Before he reached Cairo itself, news of the Great Khan’s death reached him. And, like all of the Mongol generals before him, he turned immediately back towards Karakorum to be present for the election of the next Mongol supreme leader.

Mongke Khan had left the youngest of his brothers, Arik-Boke, to guard the homeland and had joined Kublai’s attack on the Southern Song in person. The two had stormed through the south, but in the vicious heat of a south Chinese August, Mongke had sickened with dysentery. The two brothers were laying siege to the southeastern city of Erzhou when Mongke finally collapsed; and on August 11, 1259, the Khan died.

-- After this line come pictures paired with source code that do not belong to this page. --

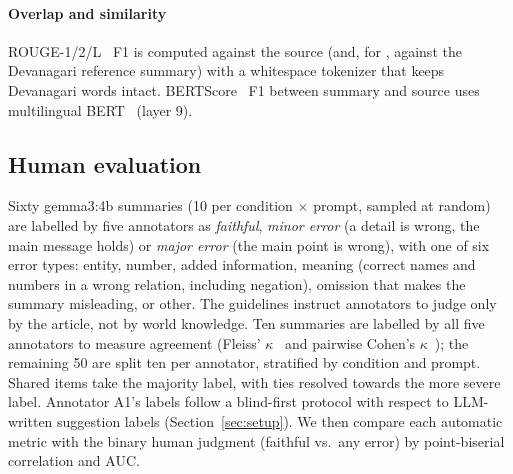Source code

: \paragraph{Overlap and similarity}
ROUGE-1/2/L~\cite{lin2004rouge} F1 is computed against the source (and, for , against the Devanagari reference summary) with a whitespace tokenizer that keeps Devanagari words intact. BERTScore~\cite{zhang2020bertscore} F1 between summary and source uses multilingual BERT~\cite{devlin2019bert} (layer 9).

\subsection{Human evaluation}
Sixty gemma3:4b summaries (10 per condition $\times$ prompt, sampled at random) are labelled by five annotators as \emph{faithful}, \emph{minor error} (a detail is wrong, the main message holds) or \emph{major error} (the main point is wrong), with one of six error types: entity, number, added information, meaning (correct names and numbers in a wrong relation, including negation), omission that makes the summary misleading, or other. The guidelines instruct annotators to judge only by the article, not by world knowledge. Ten summaries are labelled by all five annotators to measure agreement (Fleiss' $\kappa$~\cite{fleiss1971measuring} and pairwise Cohen's $\kappa$~\cite{cohen1960coefficient}); the remaining 50 are split ten per annotator, stratified by condition and prompt. Shared items take the majority label, with ties resolved towards the more severe label. Annotator A1's labels follow a blind-first protocol with respect to LLM-written suggestion labels (Section~\ref{sec:setup}). We then compare each automatic metric with the binary human judgment (faithful vs.\ any error) by point-biserial correlation and AUC.
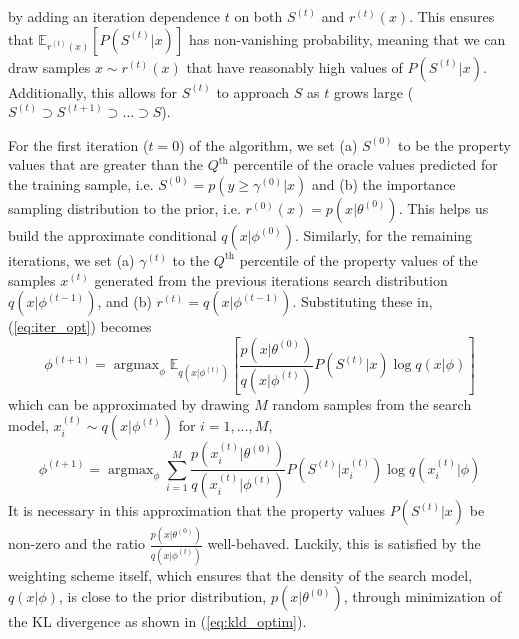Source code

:\documentclass{article}
\DeclareMathOperator*{\argmax}{argmax}
\begin{document}
%
by adding an iteration dependence $t$ on both $S^{(t)}$ and $r^{(t)}(x)$. This
ensures that $\mathbb{E}_{r^{(t)}(x)} [P(S^{(t)}|x)]$ has non-vanishing
probability, meaning that we can draw samples $x \sim r^{(t)}(x)$ that have
reasonably high values of $P(S^{(t)}|x)$. Additionally, this allows for
$S^{(t)}$ to approach $S$ as $t$ grows large ($S^{(t)} \supset S^{(t+1)} \supset
\dots \supset S$). 

For the first iteration ($t=0$) of the algorithm, we set (a) $S^{(0)}$ to be the
property values that are greater than the $Q^{\text{th}}$ percentile of the
oracle values predicted for the training sample, i.e. $S^{(0)} = p(y \geq
\gamma^{(0)} | x)$ and (b) the importance sampling distribution to the prior,
i.e. $r^{(0)}(x) = p(x|\theta^{(0)})$. This helps us build the approximate
conditional $q(x|\phi^{(0)})$. Similarly, for the remaining iterations, we set
(a) $\gamma^{(t)}$ to the $Q^{\text{th}}$ percentile of the property values of
the samples $x^{(t)}$ generated from the previous iterations search distribution
$q(x|\phi^{(t-1)})$, and (b) $r^{(t)} = q(x|\phi^{(t-1)})$. Substituting these
in, (\ref{eq:iter_opt}) becomes
%
\begin{equation}
  \phi^{(t+1)} = \argmax_{\phi} \mathbb{E}_{q(x|\phi^{(t)})} \left[
    \frac{p(x|\theta^{(0)})}{q(x|\phi^{(t)})} P(S^{(t)}|x) \log q(x|\phi)
  \right] \label{eq:final_exact_opt}
\end{equation}
%
which can be approximated by drawing $M$ random samples from the search model,
$x_{i}^{(t)} \sim q(x|\phi^{(t)})$ for $i = 1, \dots, M$,
%
\begin{equation}
  \phi^{(t+1)} = \argmax_{\phi} \sum_{i=1}^{M} \frac{p(x_{i}^{(t)}|\theta^{(0)})}{
    q(x_{i}^{(t)}|\phi^{(t)})} P(S^{(t)} | x_{i}^{(t)}) \log q(x_{i}^{(t)} | \phi)
  \label{eq:final_approx_opt}
\end{equation}
%
It is necessary in this approximation that the property values $P(S^{(t)}|x)$ be
non-zero and the ratio $\frac{p(x | \theta^{(0)})}{q(x | \phi^{(t)})}$
well-behaved. Luckily, this is satisfied by the weighting scheme itself, which
ensures that the density of the search model, $q(x|\phi)$, is close to the prior
distribution, $p(x|\theta^{(0)})$, through minimization of the KL divergence as
shown in (\ref{eq:kld_optim}). 
\end{document}
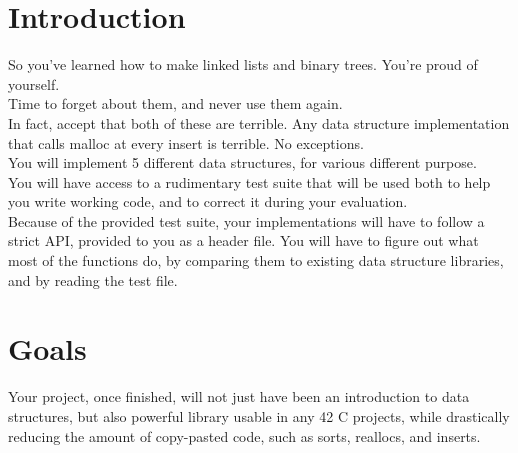 \documentclass{42-en}
\begin{document}
\chapter{Introduction}

    So you've learned how to make linked lists and binary trees. You're proud of yourself.\\

    Time to forget about them, and never use them again.\\

    In fact, accept that both of these are terrible. Any data structure
    implementation that calls malloc at every insert is terrible. No exceptions.\\

    You will implement 5 different data structures, for various different purpose.\\

    You will have access to a rudimentary test suite that will be used both to help you
    write working code, and to correct it during your evaluation.\\

    Because of the provided test suite, your implementations will have to follow a strict
    API, provided to you as a header file. You will have to figure out what most
    of the functions do, by comparing them to existing data structure libraries,
    and by reading the test file.\\


\chapter{Goals}

    Your project, once finished, will not just have been an introduction to data structures,
    but also powerful library usable in any 42 C projects, while drastically reducing
    the amount of copy-pasted code, such as sorts, reallocs, and inserts.\\
\end{document}
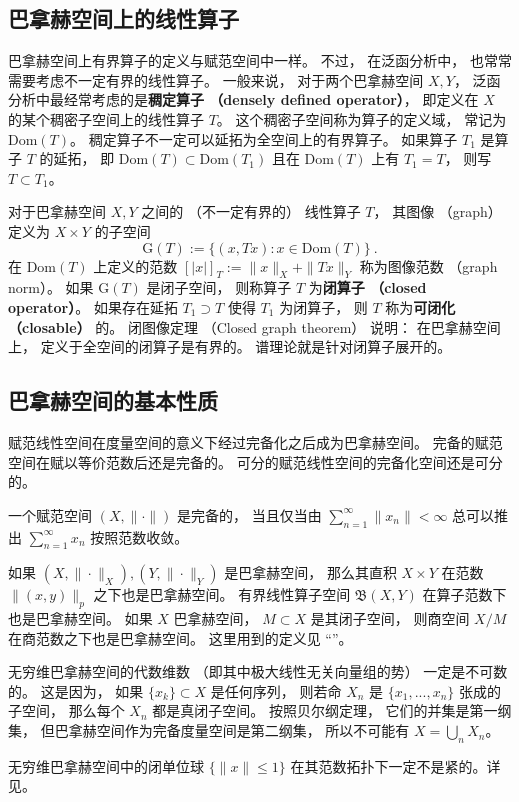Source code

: \subsection{巴拿赫空间上的线性算子}

巴拿赫空间上有界算子的定义与赋范空间中一样。 不过， 在泛函分析中， 也常常需要考虑不一定有界的线性算子。 一般来说， 对于两个巴拿赫空间 $X,Y$， 泛函分析中最经常考虑的是\textbf{稠定算子 （densely defined operator）}， 即定义在 $X$ 的某个稠密子空间上的线性算子 $T$。 这个稠密子空间称为算子的定义域， 常记为 $\text{Dom}(T)$。 稠定算子不一定可以延拓为全空间上的有界算子。 如果算子 $T_1$ 是算子 $T$ 的延拓， 即 $\text{Dom}(T)\subset \text{Dom}(T_1)$ 且在 $\text{Dom}(T)$ 上有 $T_1=T$， 则写 $T\subset T_1$。

对于巴拿赫空间 $X,Y$ 之间的 （不一定有界的） 线性算子 $T$， 其图像 （graph） 定义为 $X\times Y$ 的子空间
$$
\text{G}(T):=\{(x,Tx):x\in \text{Dom}(T)\}~.
$$
在 $\text{Dom}(T)$ 上定义的范数 $[|x|]_T:=\|x\|_X+\|Tx\|_Y$ 称为图像范数 （graph norm）。 如果 $\text{G}(T)$ 是闭子空间， 则称算子 $T$ 为\textbf{闭算子 （closed operator）}。 如果存在延拓 $T_1\supset T$ 使得 $T_1$ 为闭算子， 则 $T$ 称为\textbf{可闭化 （closable）} 的。 闭图像定理 （Closed graph theorem） 说明： 在巴拿赫空间上， 定义于全空间的闭算子是有界的。 谱理论就是针对闭算子展开的。

\subsection{巴拿赫空间的基本性质}
赋范线性空间在度量空间的意义下经过完备化之后成为巴拿赫空间。 完备的赋范空间在赋以等价范数后还是完备的。 可分的赋范线性空间的完备化空间还是可分的。 

一个赋范空间 $(X,\|\cdot\|)$ 是完备的， 当且仅当由 $\sum _{n=1}^{\infty }\|x_{n}\|<\infty $ 总可以推出 $\sum _{n=1}^{\infty }x_{n}$ 按照范数收敛。

如果 $(X,\|\cdot\|_X),(Y,\|\cdot\|_Y)$ 是巴拿赫空间， 那么其直积 $X\times Y$ 在范数 $\|(x,y)\|_{p}$ 之下也是巴拿赫空间。 有界线性算子空间 $\mathfrak{B}(X,Y)$ 在算子范数下也是巴拿赫空间。 如果 $X$ 巴拿赫空间， $M\subset X$ 是其闭子空间， 则商空间 $X/M$ 在商范数之下也是巴拿赫空间。 这里用到的定义见 “”。

无穷维巴拿赫空间的代数维数 （即其中极大线性无关向量组的势） 一定是不可数的。 这是因为， 如果 $\{x_k\}\subset X$ 是任何序列， 则若命 $X_n$ 是 $\{x_1,...,x_n\}$ 张成的子空间， 那么每个 $X_n$ 都是真闭子空间。 按照贝尔纲定理， 它们的并集是第一纲集， 但巴拿赫空间作为完备度量空间是第二纲集， 所以不可能有 $X=\bigcup_n X_n$。

无穷维巴拿赫空间中的闭单位球 $\{\|x\|\leq1\}$ 在其范数拓扑下一定不是紧的。详见。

As the next-oldest, Kublai expected to be acclaimed the next Great Khan. But he lingered in hostile Song lands, reluctant to abandon the siege of Erzhou. Hulagu, leaving a skeleton crew of ten thousand to guard the new frontier, had started home immediately, but he had the longer way to go.

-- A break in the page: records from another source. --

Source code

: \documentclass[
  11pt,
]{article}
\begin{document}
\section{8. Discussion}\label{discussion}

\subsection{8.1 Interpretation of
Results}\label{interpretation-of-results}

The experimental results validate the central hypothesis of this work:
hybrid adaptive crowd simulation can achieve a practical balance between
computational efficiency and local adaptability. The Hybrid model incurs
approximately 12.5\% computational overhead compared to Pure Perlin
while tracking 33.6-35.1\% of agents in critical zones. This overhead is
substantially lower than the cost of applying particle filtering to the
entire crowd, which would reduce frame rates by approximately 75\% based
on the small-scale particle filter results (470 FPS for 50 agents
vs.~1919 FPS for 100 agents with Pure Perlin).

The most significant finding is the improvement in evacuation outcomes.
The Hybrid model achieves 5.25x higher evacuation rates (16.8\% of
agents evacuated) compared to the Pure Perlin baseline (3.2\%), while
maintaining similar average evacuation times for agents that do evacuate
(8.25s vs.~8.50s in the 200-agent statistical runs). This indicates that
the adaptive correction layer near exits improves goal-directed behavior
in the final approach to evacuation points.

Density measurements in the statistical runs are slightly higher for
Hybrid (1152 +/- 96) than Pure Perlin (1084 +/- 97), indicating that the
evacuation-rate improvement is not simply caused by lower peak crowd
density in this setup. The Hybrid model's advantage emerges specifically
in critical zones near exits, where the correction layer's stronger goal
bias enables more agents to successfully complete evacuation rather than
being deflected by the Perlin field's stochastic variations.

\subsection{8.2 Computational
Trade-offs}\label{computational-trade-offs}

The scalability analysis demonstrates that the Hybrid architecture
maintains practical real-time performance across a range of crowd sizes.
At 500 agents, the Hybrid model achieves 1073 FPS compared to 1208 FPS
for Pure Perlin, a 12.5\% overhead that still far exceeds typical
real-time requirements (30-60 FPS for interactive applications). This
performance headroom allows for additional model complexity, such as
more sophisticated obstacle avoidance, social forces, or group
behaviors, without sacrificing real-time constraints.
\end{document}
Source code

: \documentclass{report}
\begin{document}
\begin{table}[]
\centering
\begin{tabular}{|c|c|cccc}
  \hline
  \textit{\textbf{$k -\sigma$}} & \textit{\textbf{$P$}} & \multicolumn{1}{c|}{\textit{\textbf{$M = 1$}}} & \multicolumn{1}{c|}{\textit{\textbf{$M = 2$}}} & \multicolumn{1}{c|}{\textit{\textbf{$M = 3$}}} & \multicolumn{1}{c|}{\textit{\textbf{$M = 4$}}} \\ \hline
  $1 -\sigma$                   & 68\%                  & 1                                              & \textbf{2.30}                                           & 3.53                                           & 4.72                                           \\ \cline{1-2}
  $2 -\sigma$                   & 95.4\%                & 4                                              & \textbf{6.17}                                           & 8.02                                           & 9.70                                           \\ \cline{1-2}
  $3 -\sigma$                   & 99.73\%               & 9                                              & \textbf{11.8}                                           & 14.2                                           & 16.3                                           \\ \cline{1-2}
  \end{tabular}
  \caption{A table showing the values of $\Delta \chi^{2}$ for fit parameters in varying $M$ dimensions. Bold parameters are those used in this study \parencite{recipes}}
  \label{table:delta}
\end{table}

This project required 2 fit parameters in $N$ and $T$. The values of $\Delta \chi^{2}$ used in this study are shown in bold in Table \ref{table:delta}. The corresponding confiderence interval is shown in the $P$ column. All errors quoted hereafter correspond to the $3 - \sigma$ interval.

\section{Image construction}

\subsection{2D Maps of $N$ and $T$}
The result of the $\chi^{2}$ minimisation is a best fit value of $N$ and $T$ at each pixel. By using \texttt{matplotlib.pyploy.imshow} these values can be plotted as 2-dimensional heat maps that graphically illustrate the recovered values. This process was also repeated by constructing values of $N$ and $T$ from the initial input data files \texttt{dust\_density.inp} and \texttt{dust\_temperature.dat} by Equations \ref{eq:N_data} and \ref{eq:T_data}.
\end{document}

In their absence, Arik-Boke marshaled the support of the more insular Mongol chiefs—those who were suspicious of Kublai’s interest in Chinese culture, and wary of expanding the empire as far as Egypt. He managed to summon a rump assembly in Karakorum and got himself elected Great Khan before either of his elder brothers could make it back home.

When word of his youngest brother’s coup reached Kublai, he convened his own assembly, made up of the clan chiefs who were with him, and had himself confirmed as Great Khan in his brother’s place. Neither assembly was entirely regular, not according to Mongol law. Arik-Boke had not given the full quota of clan chiefs time to assemble, and Kublai had called his assembly on non-Mongolian soil, which made it unofficial. But both brothers had simply followed the pattern Mongke had established at his own election: they had taken partial support as enough justification to seize the single title of Great Khan.13

And with their actions, the Mongol empire split apart.

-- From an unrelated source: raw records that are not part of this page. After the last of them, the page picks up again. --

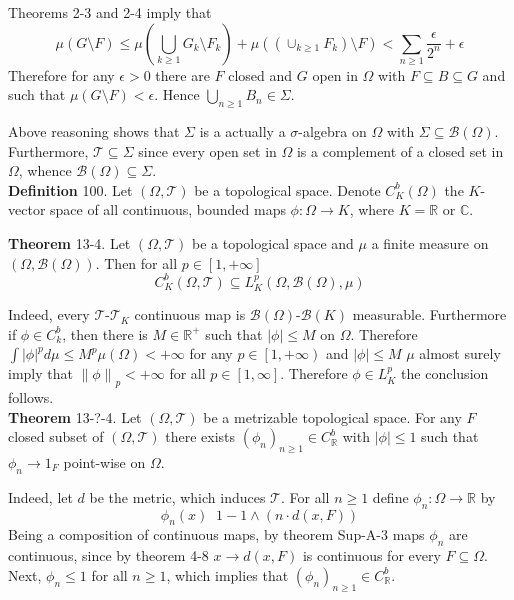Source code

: \documentclass[a4paper]{article}
\newcommand{\clo}[1]{\left [ #1 \right ]}
\newcommand{\clop}[1]{\left [ #1 \right )}
\newcommand{\brac}[1]{\left ( #1 \right )}
\newcommand{\abs}[1]{\left | #1 \right |}
\newcommand{\nrm}[1]{\left\| #1 \right \|}
\newcommand{\Real}{\mathbb{R}}
\newcommand{\Cplx}{\mathbb{C}}
\newcommand{\Tcal}{\mathcal{T}}
\newcommand{\borel}[1]{\mathcal{B}\brac{#1}}
\newcommand{\defn}{\mathop{\overset{\Delta}{=}}\nolimits}
\begin{document}
Theorems 2-3 and 2-4 imply that \[\mu\brac{G\setminus F}\leq \mu\brac{\bigcup_{k\geq1} G_k\setminus F_k}+\mu\brac{\brac{\cup_{k\geq1} F_k}\setminus F}< \sum_{n\geq1} \frac{\epsilon}{2^n} + \epsilon\] Therefore for any $\epsilon>0$ there are $F$ closed and $G$ open in $\Omega$ with $F\subseteq B\subseteq G$ and such that $\mu\brac{G\setminus F}<\epsilon$. Hence $\bigcup_{n\geq1} B_n\in \Sigma$.

Above reasoning shows that $\Sigma$ is a actually a $\sigma$-algebra on $\Omega$ with $\Sigma\subseteq \borel{\Omega}$. Furthermore, $\Tcal\subseteq \Sigma$ since every open set in $\Omega$ is a complement of a closed set in $\Omega$, whence $\borel{\Omega}\subseteq \Sigma$.\\

\noindent \textbf{Definition} 100.
Let $\brac{\Omega, \Tcal}$ be a topological space. Denote $C^b_K\brac{\Omega}$ the $K$-vector space of all continuous, bounded maps $\phi:\Omega\to K$, where $K=\Real$ or $\Cplx$.

\label{thm:bound_cont_sub_lp} \noindent \textbf{Theorem} 13-4.
Let $\brac{\Omega, \Tcal}$ be a topological space and $\mu$ a finite measure on $\brac{\Omega, \borel{\Omega}}$. Then for all $p\in \clo{1,+\infty}$ \[C^b_K\brac{\Omega,\Tcal}\subseteq L^p_K\brac{\Omega,\borel{\Omega},\mu}\]

Indeed, every $\Tcal$-$\Tcal_K$ continuous map is $\borel{\Omega}$-$\borel{K}$ measurable. Furthermore if $\phi\in C^b_k$, then there is $M\in \Real^+$ such that $\abs{\phi}\leq M$ on $\Omega$. Therefore $\int \abs{\phi}^p d\mu\leq M^p \mu\brac{\Omega}<+\infty$ for any $p\in\clop{1,+\infty}$ and $\abs{\phi}\leq M$ $\mu$ almost surely imply that $\nrm{\phi}_p<+\infty$ for all $p\in \clo{1,\infty}$. Therefore $\phi\in L^p_K$ the conclusion follows.\\

\label{thm:bound_cont_indic_seq} \noindent \textbf{Theorem} 13-?-4.
Let $\brac{\Omega,\Tcal}$ be a metrizable topological space. For any $F$ closed subset of $\brac{\Omega, \Tcal}$ there exists $\brac{\phi_n}_{n\geq1}\in C^b_\Real$ with $\abs{\phi}\leq 1$ such that $\phi_n\to 1_F$ point-wise on $\Omega$.

Indeed, let $d$ be the metric, which induces $\Tcal$. For all $n\geq1$ define $\phi_n:\Omega\to\Real$ by \[\phi_n\brac{x}\defn 1 - 1\wedge\brac{n\cdot d\brac{x,F}}\] Being a composition of continuous maps, by theorem Sup-A-3 maps $\phi_n$ are continuous, since by theorem 4-8 $x\to d\brac{x,F}$ is continuous for every $F\subseteq \Omega$. Next, $\phi_n\leq1$ for all $n\geq1$, which implies that $\brac{\phi_n}_{n\geq1}\in C^b_\Real$.
\end{document}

Answering his wife’s plea to return lest the empire slip away from him, Kublai finally abandoned the Song conquest and headed back to Karakorum with his battle-hardened troops. For over two years, Arik-Boke fought against his brother’s advancing men. But Kublai was by far the more experienced soldier, and the better generals were on his side. On August 1, 1264, Arik-Boke finally agreed to surrender. Kublai spared his life (although he put most of Arik-Boke’s supporters that he could find to death).

He was now Great Khan, but still not without opposition.

Batu, loyal to his cousin Mongke, had died in 1255; his brother Berke now controlled the lands of the Golden Horde and rejected Kublai’s clan to be his overlord. In the lands east of the Oxus, Chagatai’s grandson Alghu—who had supported Arik-Boke’s khanship—seized the opportunity to declare his own independent rule over the Chagatai Khanate. And Hulagu, afraid that whoever he swore allegiance to might end up on the bottom of the heap when the fighting stopped, had withdrawn entirely.

Kublai still ruled in the east, but the Golden Horde khanship and the Chagatai Khanate would continue to claim their independence. Hulagu’s own conquests, growing apart from the other Mongol lands, would become the Il-khanate, a separate Mongol kingdom in the Middle East. The empire that had stretched from the Chinese coast to the Black Sea had fractured into quarters, and then broken entirely apart.


49.1 The Four Khanates


*See Bauer, The History of the Medieval World, pp. 381–383.